Desde hace no menos de un año, voces de las más diversas instituciones y de la sociedad civil organizada vienen clamando porque se permita el ingreso de ayuda humanitaria a Venezuela. La Iglesia y sus núcleos de base, organizaciones no gubernamentales, voceros de los partidos políticos democráticos, líderes sociales y de gremios de trabajadores, profesionales y empresas han coincidido en la petición. A ello se han sumado, en cantidad y representatividad impresionante, voceros e instituciones de más de 60 países. Las desgarradoras secuelas del hambre, el auge de las epidemias y la falta de insumos y medicamentos, la carencia de los bienes más elementales adquieren cada día un peso más significativo en la opinión pública mundial. En el planeta entero, el seguimiento de las penurias venezolanas es diario. No hay día en que la urgencia de abrir un canal de ayuda humanitaria no se plantee en foros, despachos gubernamentales y agencias multinacionales.

Esta preocupación, de carácter unánime, tiene solo una excepción: el gobierno de Nicolás Maduro. La dictadura militarista encabezada por Nicolás Maduro que no habla ni del hambre ni de la enfermedad, que no reconoce la existencia de una crisis que está matando a niños y menguando la vida de la inmensa mayoría de la población.

Este silencio, esta negación no es una demostración más de los males causados por la dictadura. No es equiparable al resto de las violaciones de leyes y derechos humanos. Aquí se trata, ni más ni menos, que del ejercicio del mal sin atenuantes. De la indiferencia del poder embrutecido y ladrón hacia los sufrimientos de las familias venezolanas. Aislados del país, encerrados en sus corruptelas, concentrados en apropiarse de hasta el último céntimo de la renta petrolera en mengua, no les importa la vida, ni las epidemias, ni la acelerada pérdida de peso, que es ahora mismo el rasgo más distintivo de la nación venezolana.

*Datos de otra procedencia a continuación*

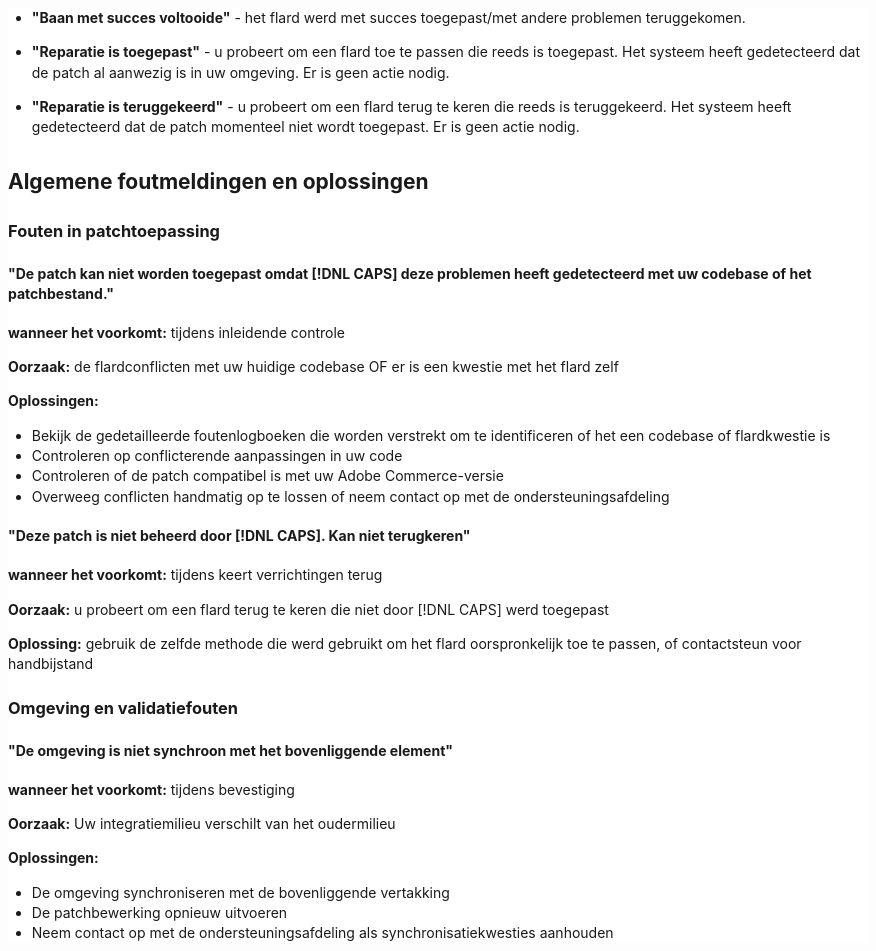 * **&quot;Baan met succes voltooide&quot;** - het flard werd met succes toegepast/met andere problemen teruggekomen.

* **&quot;Reparatie is toegepast&quot;** - u probeert om een flard toe te passen die reeds is toegepast. Het systeem heeft gedetecteerd dat de patch al aanwezig is in uw omgeving. Er is geen actie nodig.

* **&quot;Reparatie is teruggekeerd&quot;** - u probeert om een flard terug te keren die reeds is teruggekeerd. Het systeem heeft gedetecteerd dat de patch momenteel niet wordt toegepast. Er is geen actie nodig.

## Algemene foutmeldingen en oplossingen

### Fouten in patchtoepassing

#### &quot;De patch kan niet worden toegepast omdat [!DNL CAPS] deze problemen heeft gedetecteerd met uw codebase of het patchbestand.&quot;

**wanneer het voorkomt:** tijdens inleidende controle

**Oorzaak:** de flardconflicten met uw huidige codebase OF er is een kwestie met het flard zelf

**Oplossingen:**

* Bekijk de gedetailleerde foutenlogboeken die worden verstrekt om te identificeren of het een codebase of flardkwestie is
* Controleren op conflicterende aanpassingen in uw code
* Controleren of de patch compatibel is met uw Adobe Commerce-versie
* Overweeg conflicten handmatig op te lossen of neem contact op met de ondersteuningsafdeling

#### &quot;Deze patch is niet beheerd door [!DNL CAPS]. Kan niet terugkeren&quot;

**wanneer het voorkomt:** tijdens keert verrichtingen terug

**Oorzaak:** u probeert om een flard terug te keren die niet door [!DNL CAPS] werd toegepast

**Oplossing:** gebruik de zelfde methode die werd gebruikt om het flard oorspronkelijk toe te passen, of contactsteun voor handbijstand

### Omgeving en validatiefouten

#### &quot;De omgeving is niet synchroon met het bovenliggende element&quot;

**wanneer het voorkomt:** tijdens bevestiging

**Oorzaak:** Uw integratiemilieu verschilt van het oudermilieu

**Oplossingen:**

* De omgeving synchroniseren met de bovenliggende vertakking
* De patchbewerking opnieuw uitvoeren
* Neem contact op met de ondersteuningsafdeling als synchronisatiekwesties aanhouden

Es tal la demencia de los gobernantes que mientras la sociedad clama por comida y medicamentos, en medio de una perspectiva inflacionaria simplemente terrorífica de 16.000% para 2018, Maduro y el resto de los altos funcionarios, incluyendo sus socios uniformados, hablan de imperialismo, soberanía, sabotaje financiero y sandeces afines. En el país donde los estómagos viven en constante estado de hambre, el poder responde con discursos y soflamas cuyo objetivo no es otro que buscar a quién culpar de las omisiones propias, del robo a gran escala cometido por funcionarios del gobierno, y la incompetencia que jamás podrán achacar a otros.

Los lectores deben saber lo siguiente: fuera de las fronteras de Venezuela, en distintos países, hay galpones con alimentos y medicamentos, estructuras logísticas y sistemas de transporte listos para iniciar una operación de ayuda humanitaria masiva, que podría alcanzar a millones de familias, en todas las regiones. Pero esa ayuda no podría entregarse al gobierno ladrón. Porque ocurriría lo mismo que con el resto de los bienes nacionales: se la robarían, la revenderían, la convertirían en insumos para las redes de bachaqueo. Incluso, podrían usar la ayuda humanitaria para chantajear a los ciudadanos, tal como ocurre con las bolsas CLAP y el carnet de la patria.

La ayuda humanitaria que podría ingresar a Venezuela, como es característico de estas operaciones, provendría de gobiernos, multilaterales, ONG y empresas. No podría entregarse sin la supervisión de técnicos y profesionales, y no podría ser recibida sin la intervención de la Iglesia y la sociedad civil organizada, para que en conjunto sean garantes de su distribución organizada, justa y transparente. Las protestas y todas las formas de lucha de los demócratas deben insistir en este punto. Mientras más rápido se establezcan los canales humanitarios, más vidas serán salvadas. La lucha contra las políticas del hambre es, por encima de muchos otros objetivos, no solo una causa política y moral, sino la más básica de las exigencias humanas.